* _THE DATA_
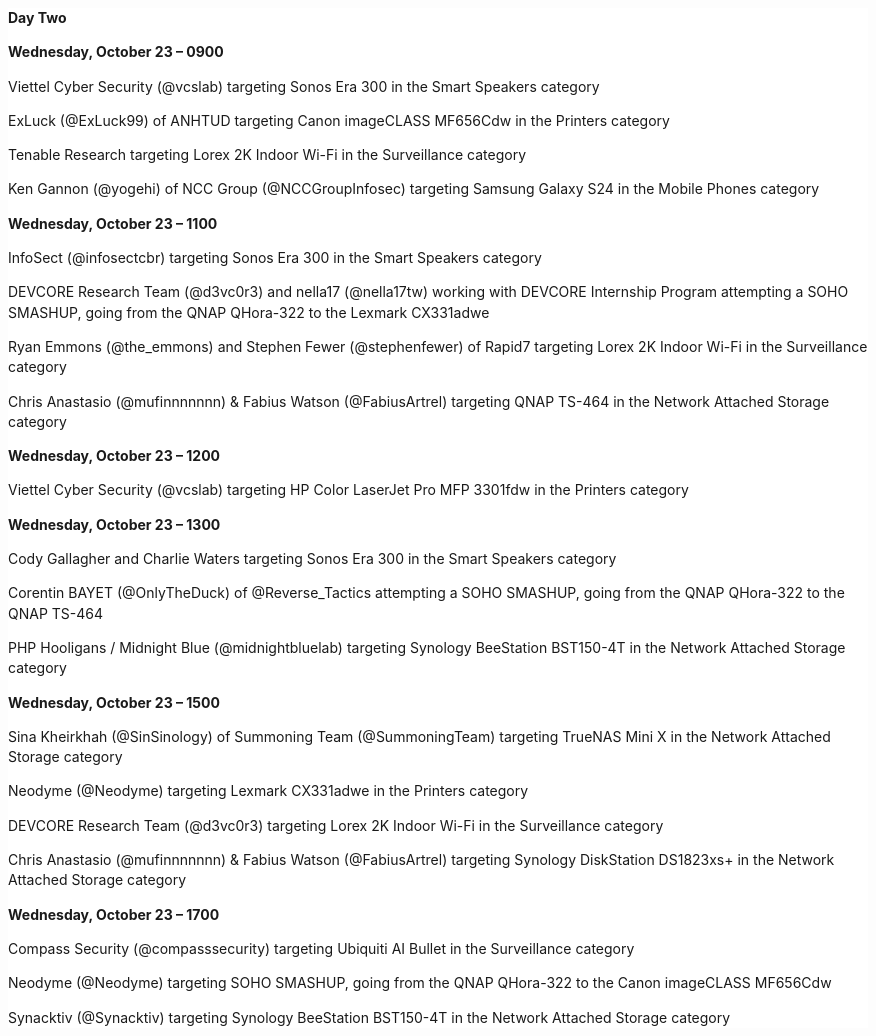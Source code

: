 **Day Two**

**Wednesday, October 23 – 0900**

Viettel Cyber Security (@vcslab) targeting Sonos Era 300 in the Smart Speakers category

ExLuck (@ExLuck99) of ANHTUD targeting Canon imageCLASS MF656Cdw in the Printers category

Tenable Research targeting Lorex 2K Indoor Wi-Fi in the Surveillance category

Ken Gannon (@yogehi) of NCC Group (@NCCGroupInfosec) targeting Samsung Galaxy S24 in the Mobile Phones category

**Wednesday, October 23 – 1100**

InfoSect (@infosectcbr) targeting Sonos Era 300 in the Smart Speakers category

DEVCORE Research Team (@d3vc0r3) and nella17 (@nella17tw) working with DEVCORE Internship Program attempting a SOHO SMASHUP, going from the QNAP QHora-322 to the Lexmark CX331adwe

Ryan Emmons (@the\_emmons) and Stephen Fewer (@stephenfewer) of Rapid7 targeting Lorex 2K Indoor Wi-Fi in the Surveillance category

Chris Anastasio (@mufinnnnnnn) & Fabius Watson (@FabiusArtrel) targeting QNAP TS-464 in the Network Attached Storage category

**Wednesday, October 23 – 1200**

Viettel Cyber Security (@vcslab) targeting HP Color LaserJet Pro MFP 3301fdw in the Printers category

**Wednesday, October 23 – 1300**

Cody Gallagher and Charlie Waters targeting Sonos Era 300 in the Smart Speakers category

Corentin BAYET (@OnlyTheDuck) of @Reverse\_Tactics attempting a SOHO SMASHUP, going from the QNAP QHora-322 to the QNAP TS-464

PHP Hooligans / Midnight Blue (@midnightbluelab) targeting Synology BeeStation BST150-4T in the Network Attached Storage category

**Wednesday, October 23 – 1500**

Sina Kheirkhah (@SinSinology) of Summoning Team (@SummoningTeam) targeting TrueNAS Mini X in the Network Attached Storage category

Neodyme (@Neodyme) targeting Lexmark CX331adwe in the Printers category

DEVCORE Research Team (@d3vc0r3) targeting Lorex 2K Indoor Wi-Fi in the Surveillance category

Chris Anastasio (@mufinnnnnnn) & Fabius Watson (@FabiusArtrel) targeting Synology DiskStation DS1823xs+ in the Network Attached Storage category

**Wednesday, October 23 – 1700**

Compass Security (@compasssecurity) targeting Ubiquiti AI Bullet in the Surveillance category

Neodyme (@Neodyme) targeting SOHO SMASHUP, going from the QNAP QHora-322 to the Canon imageCLASS MF656Cdw

Synacktiv (@Synacktiv) targeting Synology BeeStation BST150-4T in the Network Attached Storage category
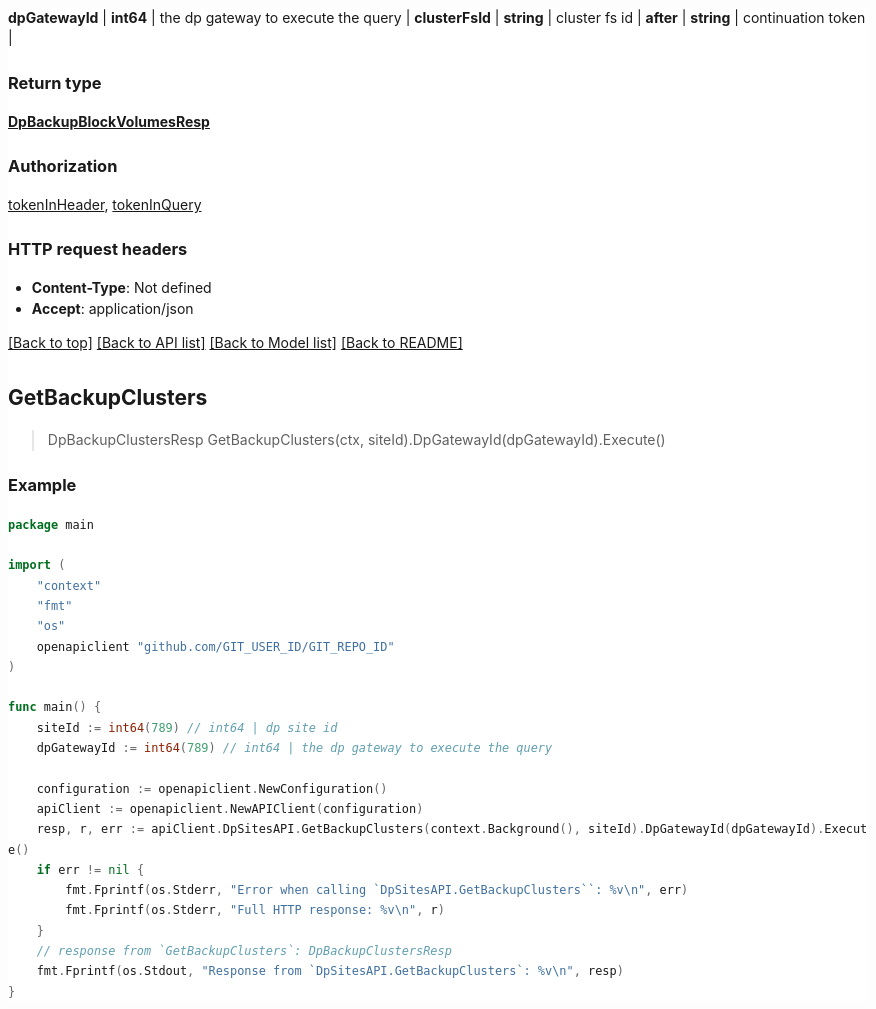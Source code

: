  **dpGatewayId** | **int64** | the dp gateway to execute the query | 
 **clusterFsId** | **string** | cluster fs id | 
 **after** | **string** | continuation token | 

### Return type

[**DpBackupBlockVolumesResp**](DpBackupBlockVolumesResp.md)

### Authorization

[tokenInHeader](../README.md#tokenInHeader), [tokenInQuery](../README.md#tokenInQuery)

### HTTP request headers

- **Content-Type**: Not defined
- **Accept**: application/json

[[Back to top]](#) [[Back to API list]](../README.md#documentation-for-api-endpoints)
[[Back to Model list]](../README.md#documentation-for-models)
[[Back to README]](../README.md)


## GetBackupClusters

> DpBackupClustersResp GetBackupClusters(ctx, siteId).DpGatewayId(dpGatewayId).Execute()





### Example

```go
package main

import (
	"context"
	"fmt"
	"os"
	openapiclient "github.com/GIT_USER_ID/GIT_REPO_ID"
)

func main() {
	siteId := int64(789) // int64 | dp site id
	dpGatewayId := int64(789) // int64 | the dp gateway to execute the query

	configuration := openapiclient.NewConfiguration()
	apiClient := openapiclient.NewAPIClient(configuration)
	resp, r, err := apiClient.DpSitesAPI.GetBackupClusters(context.Background(), siteId).DpGatewayId(dpGatewayId).Execute()
	if err != nil {
		fmt.Fprintf(os.Stderr, "Error when calling `DpSitesAPI.GetBackupClusters``: %v\n", err)
		fmt.Fprintf(os.Stderr, "Full HTTP response: %v\n", r)
	}
	// response from `GetBackupClusters`: DpBackupClustersResp
	fmt.Fprintf(os.Stdout, "Response from `DpSitesAPI.GetBackupClusters`: %v\n", resp)
}
```
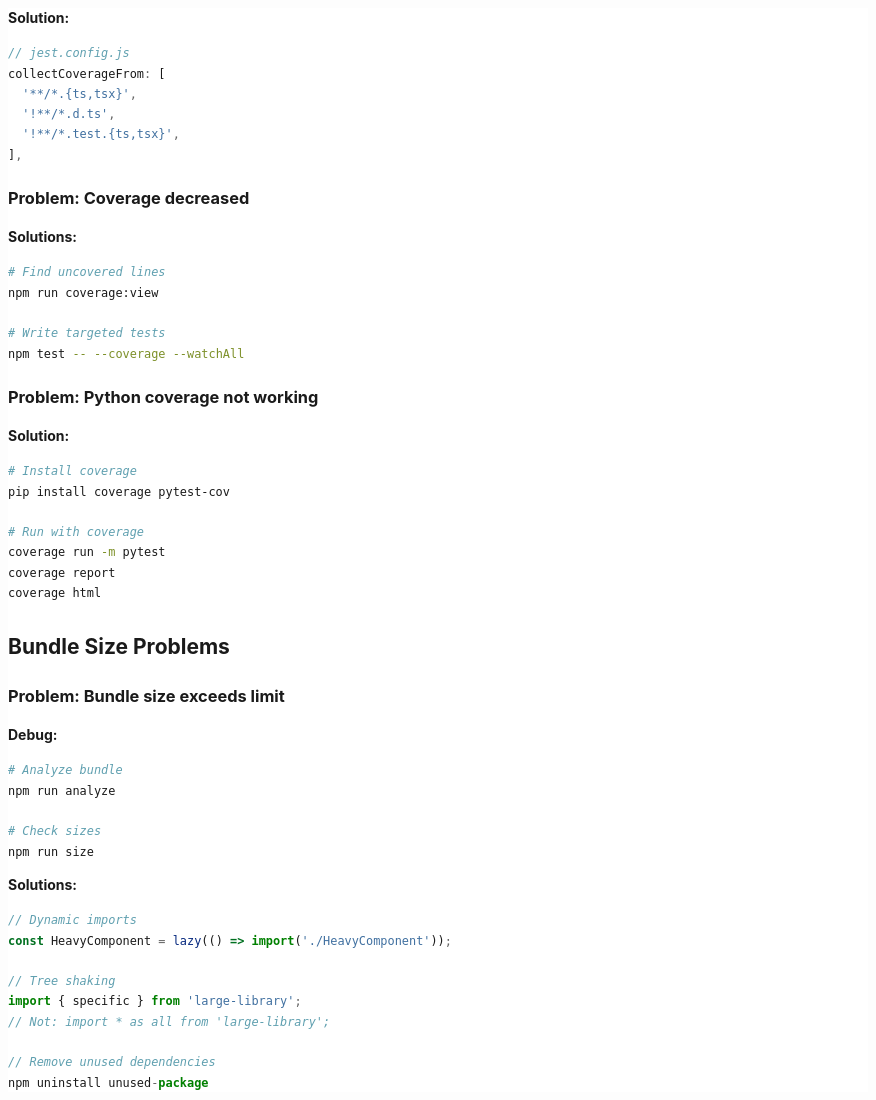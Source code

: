 **Solution:**

```javascript
// jest.config.js
collectCoverageFrom: [
  '**/*.{ts,tsx}',
  '!**/*.d.ts',
  '!**/*.test.{ts,tsx}',
],
```

### Problem: Coverage decreased

**Solutions:**

```bash
# Find uncovered lines
npm run coverage:view

# Write targeted tests
npm test -- --coverage --watchAll
```

### Problem: Python coverage not working

**Solution:**

```bash
# Install coverage
pip install coverage pytest-cov

# Run with coverage
coverage run -m pytest
coverage report
coverage html
```

## Bundle Size Problems

### Problem: Bundle size exceeds limit

**Debug:**

```bash
# Analyze bundle
npm run analyze

# Check sizes
npm run size
```

**Solutions:**

```typescript
// Dynamic imports
const HeavyComponent = lazy(() => import('./HeavyComponent'));

// Tree shaking
import { specific } from 'large-library';
// Not: import * as all from 'large-library';

// Remove unused dependencies
npm uninstall unused-package
```
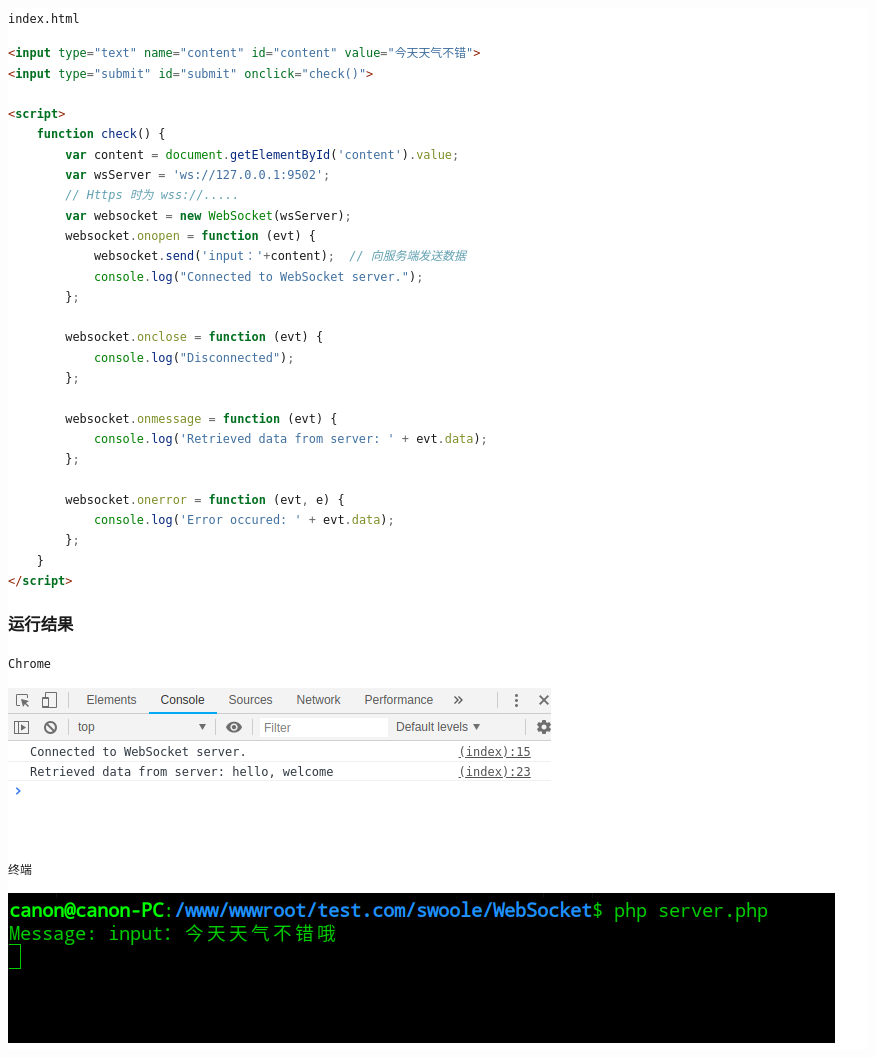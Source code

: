 

`index.html`

```html
<input type="text" name="content" id="content" value="今天天气不错">
<input type="submit" id="submit" onclick="check()">

<script>
    function check() {
        var content = document.getElementById('content').value;
        var wsServer = 'ws://127.0.0.1:9502';
        // Https 时为 wss://.....
        var websocket = new WebSocket(wsServer);
        websocket.onopen = function (evt) {
            websocket.send('input：'+content);  // 向服务端发送数据
            console.log("Connected to WebSocket server.");
        };

        websocket.onclose = function (evt) {
            console.log("Disconnected");
        };

        websocket.onmessage = function (evt) {
            console.log('Retrieved data from server: ' + evt.data);
        };

        websocket.onerror = function (evt, e) {
            console.log('Error occured: ' + evt.data);
        };
    }
</script>
```



### 运行结果

`Chrome`

![1555776246185](../static/1555776246185.png)

`终端`

![1555776339720](../static/1555776339720.png)
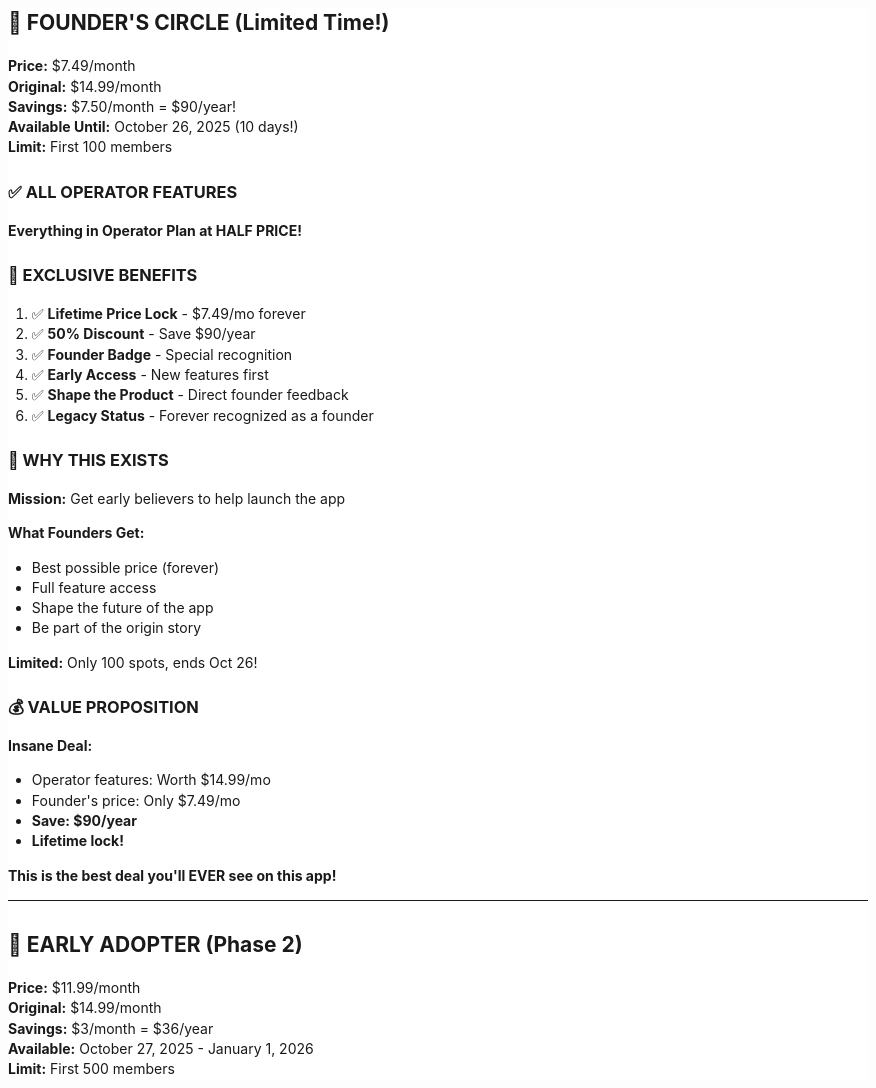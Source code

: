 ## 👑 FOUNDER'S CIRCLE (Limited Time!)

**Price:** $7.49/month  
**Original:** $14.99/month  
**Savings:** $7.50/month = $90/year!  
**Available Until:** October 26, 2025 (10 days!)  
**Limit:** First 100 members

### ✅ ALL OPERATOR FEATURES

**Everything in Operator Plan at HALF PRICE!**

### 💎 EXCLUSIVE BENEFITS

1. ✅ **Lifetime Price Lock** - $7.49/mo forever
2. ✅ **50% Discount** - Save $90/year
3. ✅ **Founder Badge** - Special recognition
4. ✅ **Early Access** - New features first
5. ✅ **Shape the Product** - Direct founder feedback
6. ✅ **Legacy Status** - Forever recognized as a founder

### 🎯 WHY THIS EXISTS

**Mission:** Get early believers to help launch the app

**What Founders Get:**
- Best possible price (forever)
- Full feature access
- Shape the future of the app
- Be part of the origin story

**Limited:** Only 100 spots, ends Oct 26!

### 💰 VALUE PROPOSITION

**Insane Deal:**
- Operator features: Worth $14.99/mo
- Founder's price: Only $7.49/mo
- **Save: $90/year**
- **Lifetime lock!**

**This is the best deal you'll EVER see on this app!**

---

## 🌟 EARLY ADOPTER (Phase 2)

**Price:** $11.99/month  
**Original:** $14.99/month  
**Savings:** $3/month = $36/year  
**Available:** October 27, 2025 - January 1, 2026  
**Limit:** First 500 members
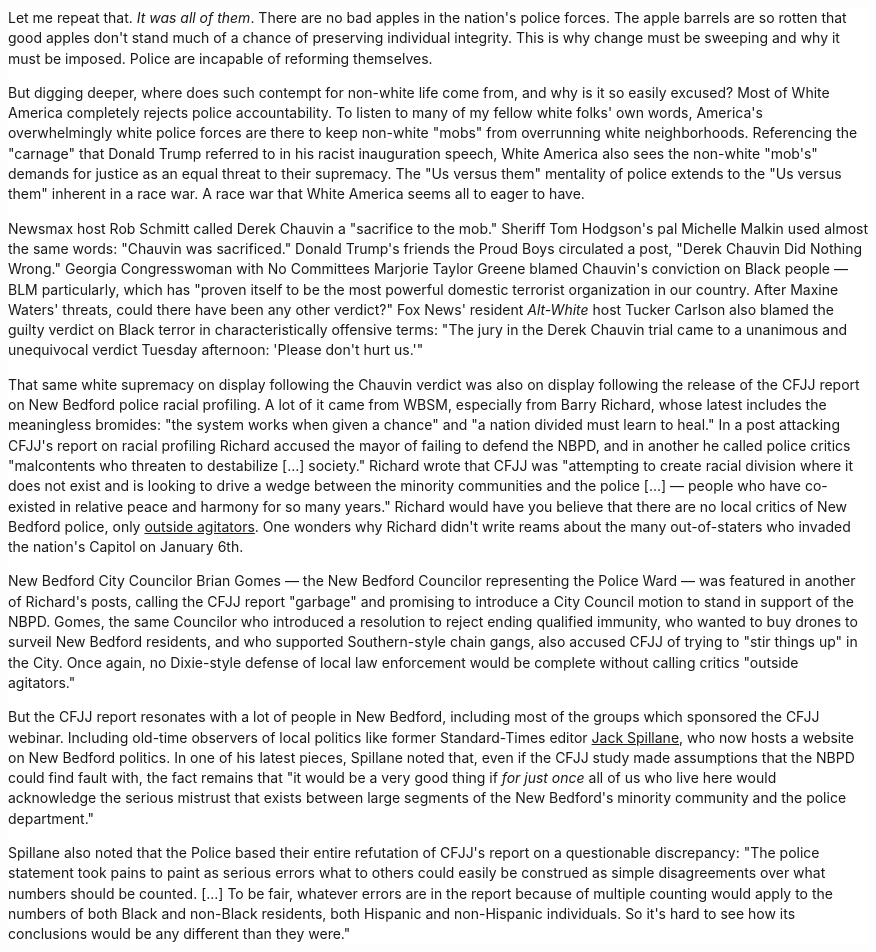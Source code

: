 Let me repeat that. *It was all of them*. There are no bad apples in the nation's police forces. The apple barrels are so rotten that good apples don't stand much of a chance of preserving individual integrity. This is why change must be sweeping and why it must be imposed. Police are incapable of reforming themselves.

But digging deeper, where does such contempt for non-white life come from, and why is it so easily excused? Most of White America completely rejects police accountability. To listen to many of my fellow white folks' own words, America's overwhelmingly white police forces are there to keep non-white "mobs" from overrunning white neighborhoods. Referencing the "carnage" that Donald Trump referred to in his racist inauguration speech, White America also sees the non-white "mob's" demands for justice as an equal threat to their supremacy. The "Us versus them" mentality of police extends to the "Us versus them" inherent in a race war. A race war that White America seems all to eager to have.

Newsmax host Rob Schmitt called Derek Chauvin a "sacrifice to the mob." Sheriff Tom Hodgson's pal Michelle Malkin used almost the same words: "Chauvin was sacrificed." Donald Trump's friends the Proud Boys circulated a post, "Derek Chauvin Did Nothing Wrong." Georgia Congresswoman with No Committees Marjorie Taylor Greene blamed Chauvin's conviction on Black people — BLM particularly, which has "proven itself to be the most powerful domestic terrorist organization in our country. After Maxine Waters' threats, could there have been any other verdict?" Fox News' resident *Alt-White* host Tucker Carlson also blamed the guilty verdict on Black terror in characteristically offensive terms: "The jury in the Derek Chauvin trial came to a unanimous and unequivocal verdict Tuesday afternoon: 'Please don't hurt us.'"

That same white supremacy on display following the Chauvin verdict was also on display following the release of the CFJJ report on New Bedford police racial profiling. A lot of it came from WBSM, especially from Barry Richard, whose latest includes the meaningless bromides: "the system works when given a chance" and "a nation divided must learn to heal." In a post attacking CFJJ's report on racial profiling Richard accused the mayor of failing to defend the NBPD, and in another he called police critics "malcontents who threaten to destabilize \[\...\] society." Richard wrote that CFJJ was "attempting to create racial division where it does not exist and is looking to drive a wedge between the minority communities and the police \[\...\] — people who have co-existed in relative peace and harmony for so many years." Richard would have you believe that there are no local critics of New Bedford police, only [outside agitators](https://reason.com/2020/06/01/the-rise-and-fall-and-rise-again-of-the-outside-agitator-story/). One wonders why Richard didn't write reams about the many out-of-staters who invaded the nation's Capitol on January 6th.

New Bedford City Councilor Brian Gomes — the New Bedford Councilor representing the Police Ward — was featured in another of Richard's posts, calling the CFJJ report "garbage" and promising to introduce a City Council motion to stand in support of the NBPD. Gomes, the same Councilor who introduced a resolution to reject ending qualified immunity, who wanted to buy drones to surveil New Bedford residents, and who supported Southern-style chain gangs, also accused CFJJ of trying to "stir things up" in the City. Once again, no Dixie-style defense of local law enforcement would be complete without calling critics "outside agitators."

But the CFJJ report resonates with a lot of people in New Bedford, including most of the groups which sponsored the CFJJ webinar. Including old-time observers of local politics like former Standard-Times editor [Jack Spillane](https://www.politicsnewbedford.com/p/the-bias-in-new-bedford-police-and), who now hosts a website on New Bedford politics. In one of his latest pieces, Spillane noted that, even if the CFJJ study made assumptions that the NBPD could find fault with, the fact remains that "it would be a very good thing if *for just once* all of us who live here would acknowledge the serious mistrust that exists between large segments of the New Bedford's minority community and the police department."

Spillane also noted that the Police based their entire refutation of CFJJ's report on a questionable discrepancy: "The police statement took pains to paint as serious errors what to others could easily be construed as simple disagreements over what numbers should be counted. \[...\] To be fair, whatever errors are in the report because of multiple counting would apply to the numbers of both Black and non-Black residents, both Hispanic and non-Hispanic individuals. So it's hard to see how its conclusions would be any different than they were."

* _WHAT THE EXERCISE ASKS_
Emit the lines of the material exactly, from its first line to the line containing "Corentin BAYET (@OnlyTheDuck)", inclusive; leave every picture out.

* _RESPONSE AREA_
Source code

: **Day Two**

**Wednesday, October 23 – 0900**

Viettel Cyber Security (@vcslab) targeting Sonos Era 300 in the Smart Speakers category

ExLuck (@ExLuck99) of ANHTUD targeting Canon imageCLASS MF656Cdw in the Printers category

Tenable Research targeting Lorex 2K Indoor Wi-Fi in the Surveillance category

Ken Gannon (@yogehi) of NCC Group (@NCCGroupInfosec) targeting Samsung Galaxy S24 in the Mobile Phones category

**Wednesday, October 23 – 1100**

InfoSect (@infosectcbr) targeting Sonos Era 300 in the Smart Speakers category

DEVCORE Research Team (@d3vc0r3) and nella17 (@nella17tw) working with DEVCORE Internship Program attempting a SOHO SMASHUP, going from the QNAP QHora-322 to the Lexmark CX331adwe

Ryan Emmons (@the\_emmons) and Stephen Fewer (@stephenfewer) of Rapid7 targeting Lorex 2K Indoor Wi-Fi in the Surveillance category

Chris Anastasio (@mufinnnnnnn) & Fabius Watson (@FabiusArtrel) targeting QNAP TS-464 in the Network Attached Storage category

**Wednesday, October 23 – 1200**

Viettel Cyber Security (@vcslab) targeting HP Color LaserJet Pro MFP 3301fdw in the Printers category

**Wednesday, October 23 – 1300**

Cody Gallagher and Charlie Waters targeting Sonos Era 300 in the Smart Speakers category

Corentin BAYET (@OnlyTheDuck) of @Reverse\_Tactics attempting a SOHO SMASHUP, going from the QNAP QHora-322 to the QNAP TS-464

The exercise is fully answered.